Classic animated short, far too little known
29 August 2001 | by RobT-2See all my reviews

"Surogat" (mostly known in English-speaking countries as "Ersatz") was the first film produced outside the USA to win an Oscar for "best cartoon". While there were many great "foreign" cartoons in previous years, "Surogat"'s Oscar was auspicious in that it marked the point at which the mainstream of American animation took notice of such work. In view of the course American animation eventually took, it's easy to see why.

"Surogat" itself shows evidence of American influence, specifically from the UPA studios. UPA's animators developed a style (really a range of styles) taking cues from modern art and graphic design. Figures were rendered iconically; what they stood for was more important than their exact resemblance to what they depicted. UPA used this style to tell fables for a presumed adult audience, and avoided cuteness and slapstick.

"Surogat" is an adult fable as well, but obviously director Dusan Vukotic and writer Rudolf Sremec didn't feel bound by UPA's anti-slapstick rule. Otherwise, their film could easily pass as UPA product, though it outdoes all but UPA's very best work. The figures consist of simple geometric shapes, and most of their movements are either parallel to one of their edges or else curvilinear in the manner of "rubber-hose" animation; in other cases, they simply "pop" from one pose to another. (An acquaintance of mine called it "a bunch of triangles and shapes hopping around." "The Simpsons" effectively parodied the style by taking advantage of attitudes like that.) Despite this minimalism, the characters are identifiable as characters, and within the boundaries of fable the story works just fine.

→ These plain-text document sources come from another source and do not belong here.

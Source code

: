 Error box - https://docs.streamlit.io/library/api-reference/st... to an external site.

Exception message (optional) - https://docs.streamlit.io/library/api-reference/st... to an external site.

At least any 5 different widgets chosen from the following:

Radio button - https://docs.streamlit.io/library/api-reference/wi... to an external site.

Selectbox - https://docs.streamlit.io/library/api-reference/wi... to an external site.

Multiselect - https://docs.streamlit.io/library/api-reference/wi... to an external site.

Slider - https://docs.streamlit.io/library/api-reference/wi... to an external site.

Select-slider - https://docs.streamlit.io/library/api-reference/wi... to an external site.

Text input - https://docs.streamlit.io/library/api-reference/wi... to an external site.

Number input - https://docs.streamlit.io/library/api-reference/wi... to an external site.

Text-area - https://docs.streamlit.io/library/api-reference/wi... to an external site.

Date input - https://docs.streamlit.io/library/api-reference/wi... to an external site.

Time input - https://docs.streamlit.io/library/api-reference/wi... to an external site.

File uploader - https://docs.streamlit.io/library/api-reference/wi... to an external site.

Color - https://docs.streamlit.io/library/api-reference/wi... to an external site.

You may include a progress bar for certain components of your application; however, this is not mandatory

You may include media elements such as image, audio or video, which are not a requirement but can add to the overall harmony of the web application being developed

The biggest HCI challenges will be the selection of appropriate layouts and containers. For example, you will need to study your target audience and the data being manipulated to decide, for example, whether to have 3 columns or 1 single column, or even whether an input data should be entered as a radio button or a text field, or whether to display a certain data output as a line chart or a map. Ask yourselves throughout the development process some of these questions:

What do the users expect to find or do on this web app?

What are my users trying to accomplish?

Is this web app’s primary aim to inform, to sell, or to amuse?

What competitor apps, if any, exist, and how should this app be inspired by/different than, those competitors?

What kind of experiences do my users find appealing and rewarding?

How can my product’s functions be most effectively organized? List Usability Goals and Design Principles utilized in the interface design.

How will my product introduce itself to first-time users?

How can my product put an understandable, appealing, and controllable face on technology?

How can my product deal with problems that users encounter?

UPA's main influence on American animation lay not in its "artistry" so much as the way its style was easy to copy, and to transfer over to "limited" animation for television, a growth industry at the time. TV animators also watched cartoons like "Surogat" for potential shortcuts they could use in their work. (I believe one immediately influential aspect of "Surogat" was its music, a sort of advanced semi-jazzy big-band/orchestral piece that wouldn't be out of place in, say, a "Jetsons" episode.)

However, when a new-generation of animators went to work for Hanna-Barbera and attempted to take their work "back to basics", they took artistic cues from UPA and other "artistic"/"iconic" work of the 1950's which influenced H-B. Hence, the influence of "Surogat" shows up in such recent work as "Two Stupid Dogs", "Dexter's Laboratory", "The Powerpuff Girls", and (the most self-consciously "artistic" of this group) "Samurai Jack".

Unfortunately, "Surogat"/"Ersatz" is very hard (at least for Americans) to find on video. Janus put it on a collection of short films, but this would appear to be out of print; however, it may be found in some libraries, especially those with older or larger video collections.